Enquanto a Ucrânia declarou sucesso em sua contraofensiva para retomar cidades no sul do país, o último bloco de reator em funcionamento da usina nuclear de Zaporizhzhia foi desconectado da rede ucraniana depois que bombardeio russo interrompeu as linhas de energia nesta segunda. A usina nuclear ucraniana, a maior da Europa, foi capturada por Moscou em março.

No câmbio brasileiro, o dólar fechou em queda de 0,65%, cotado a R$ 5,1530. A moeda americana, porém, ganhou valor em comparação às principais divisas do planeta. Isso também reflete a preocupação de investidores com os efeitos da crise energética sobre a inflação mundial.

Preços mais altos da energia podem resultar em novas altas agressivas de taxas de juros, sobretudo nos Estados Unidos, movimento que tende a valorizar ativos de renda fixa ligados ao dólar.

Embora o Banco Central Europeu também esteja elevando juros —uma nova alta poderá ser anunciada na próxima sexta-feira (9)—, a moeda comum do continente já caiu 12% desde o início da guerra.

Nesta segunda, um euro comprava US$ 0,9929. É o menor valor da moeda em relação ao dólar desde novembro de 2002. No câmbio do Brasil, o euro caiu 0,86%, cotado a R$ 5,1180.

Na esteira da guerra e da ameaça de crise de energia, a Bolsa de Valores de Frankfurt tombou 2,23%. Paris caiu 1,20%.

O risco de disparada dos preços da energia na Europa é especialmente preocupante com a aproximação do período mais frio do ano nos próximos meses, ressalta Rodrigo Simões, especialista em finanças e professor da FAC-SP.

Esse contexto, porém, não prejudicou a Bolsa do Brasil. O índice de referência Ibovespa subiu 1,21%, aos 112.203 pontos. A mineradora Vale avançou 3,66%. A petroleira PetroRio disparou 6,45%.

Produtores de petróleo e de matérias-primas metálicas, que representam o setor com maior peso no Ibovespa, foram beneficiados pela valorização desses produtos após a divulgação de dados sobre a economia da China que agradaram ao mercado.
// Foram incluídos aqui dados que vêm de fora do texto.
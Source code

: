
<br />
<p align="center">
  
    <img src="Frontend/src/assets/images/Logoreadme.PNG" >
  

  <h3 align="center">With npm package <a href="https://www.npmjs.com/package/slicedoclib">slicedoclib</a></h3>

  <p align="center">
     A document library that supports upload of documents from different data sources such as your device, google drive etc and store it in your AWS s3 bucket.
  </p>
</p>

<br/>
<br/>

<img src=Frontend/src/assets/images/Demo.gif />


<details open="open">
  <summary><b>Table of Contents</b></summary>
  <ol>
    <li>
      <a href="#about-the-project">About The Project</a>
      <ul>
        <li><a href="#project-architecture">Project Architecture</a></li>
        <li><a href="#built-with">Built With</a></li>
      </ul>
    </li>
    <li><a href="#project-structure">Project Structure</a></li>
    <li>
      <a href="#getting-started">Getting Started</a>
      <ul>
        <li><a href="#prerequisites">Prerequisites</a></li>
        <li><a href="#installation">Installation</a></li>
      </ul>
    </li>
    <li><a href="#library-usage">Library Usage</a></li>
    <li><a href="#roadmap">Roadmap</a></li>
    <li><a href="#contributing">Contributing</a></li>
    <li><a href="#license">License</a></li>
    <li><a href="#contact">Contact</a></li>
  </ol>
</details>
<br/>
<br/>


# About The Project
Pesquisa do grupo de mídia Caixin mostrou que o setor de serviços chinês oscilou perto da estabilidade. A notícia é melhor do que a esperava, segundo analistas da Nova Futura Investimentos, já que o país vem enfrentando novas paralisações para a contenção da Covid.

A China é a maior consumidora global de petróleo e de aço.

Além disso, a Opep (cartel de países produtores) e seus aliados liderados pela Rússia concordaram nesta segunda com um pequeno corte na produção de petróleo visando elevar os preços que caíram devido aos temores de uma desaceleração econômica.

Em outubro, os produtores de petróleo reduzirão a produção em 100 mil barris por dia, o que é equivalente a 0,1% da demanda mundial.

O grupo também concordou em se reunir a qualquer momento para ajustar a produção antes da próxima reunião agendada para 5 de outubro.

No encerramento da tarde, o barril do petróleo Brent, referência para a mercadoria em estado bruto, subia 2,92%, a US$ 95,74 (R$ 494,78).